That is, the petitioner's new, reliable evidence must be enough to persuade the Court that ‘no juror, acting reasonably, would have voted to find him guilty beyond a reasonable doubt.' Id. at 386 (quoting Schlup, 513 U.S. at 329); see also Johnson v. Hargett, 978 F.2d 855, 859-60 (5th Cir. 1992) (“The Supreme Court has made clear that the term ‘actual innocence' means factual, as opposed to legal, innocence - ‘legal' innocence, of course, would arise whenever a constitutional violation by itself requires reversal, whereas ‘actual' innocence, as the Court stated in McCleskey [v. Zant, 499 U.S. 467 (1991)], means that the person did not commit the crime.” (footnotes omitted)); Acker v. Davis, 693 Fed.Appx. 384, 392-93 (5th Cir 2017) (per curiam) (“Successful gateway claims of actual innocence are ‘extremely rare,' and relief is available only in the ‘extraordinary case' where there was ‘manifest injustice.' (quoting Schlup, 513 U.S. at 324, 327)).

Analysis

The timeliness of most Section 2254 applications is determined under Subsection A, based on the date on which the state criminal judgment became final.
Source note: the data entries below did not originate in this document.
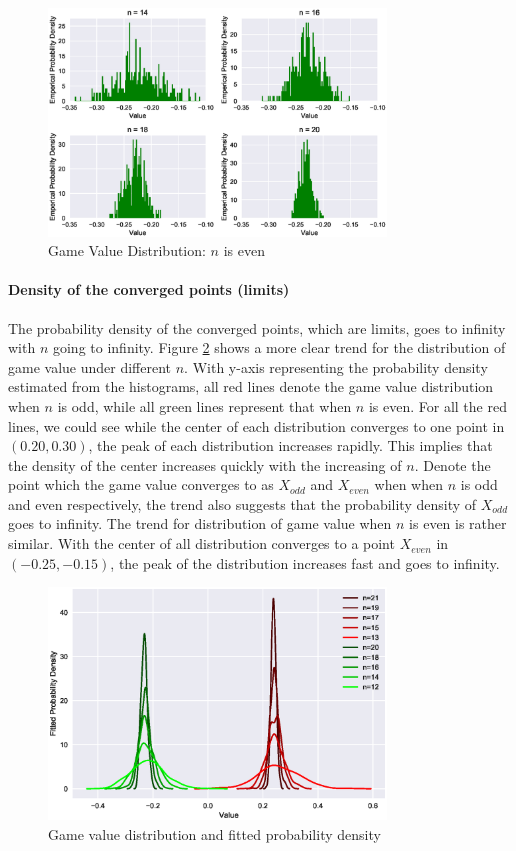 \documentclass[a4paper,english]{article}
\begin{document}
\begin{spacing}{1.4}
\begin{figure}[htb!] \label{distribution-even}
\centering
\includegraphics[width=0.8\textwidth]{figures/plot3.eps}
\caption{Game Value Distribution: $n$ is even}
\end{figure}
\paragraph{Density of the converged points (limits)}
The probability density of the converged points, which are limits, goes to infinity with $n$ going to infinity.
Figure \ref{game-value-pdf} shows a more clear trend for the distribution of game value under different $n$. With y-axis representing the probability density estimated from the histograms, all red lines denote the game value distribution when $n$ is odd, while all green lines represent that when $n$ is even. For all the red lines, we could see while the center of each distribution converges to one point in $(0.20,0.30)$, the peak of each distribution increases rapidly. This implies that the density of the center increases quickly with the increasing of $n$. Denote the point which the game value converges to as $X_{odd}$ and $X_{even}$ when when $n$ is odd and even respectively, the trend also suggests that the probability density of $X_{odd}$ goes to infinity. The trend for distribution of game value when $n$ is even is rather similar. With the center of all distribution converges to a point $X_{even}$ in $(-0.25, -0.15)$, the peak of the distribution increases fast and goes to infinity.
\begin{figure}[htb!] \label{game-value-pdf}
\centering
\includegraphics[width=0.8\textwidth]{figures/plot4.eps}
\caption{Game value distribution and fitted probability density}
\end{figure}


\end{spacing}
\end{document}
Such a judgment becomes final under AEDPA “when there is no more ‘availability of direct appeal to the state courts.' Frosch v. Thaler, No. 2:12-cv-231, 2013 WL 271423, at *1 (N.D Tex. Jan. 3, 2013) (quoting Jimenez v. Quarterman, 555 U.S. 113, 119 (2009)), rec. adopted, 2013 WL 271446 (N.D. Tex. Jan. 24, 2013).

Petitioner acknowledges that Subsection A applies here. See Dkt. No. 3 at 13. He filed a direct appeal, and his conviction and sentence were affirmed on June 25, 2014. See Cisneros v. State, No. 05-12-01532-CR, 2014 WL 2921697 (Tex. App. -Dallas June 25, 2014, no pet.). He did not file a timely petition for discretionary review (PDR) in the Texas Court of Criminal Appeals (CCA), see TEX. R. APP. P. 68.2, and, years later, the CCA denied his motion for leave to file an out-of-time PDR, see Cisneros v. State, PD-1142-17 (Tex. Crim. App. Oct. 20, 2017).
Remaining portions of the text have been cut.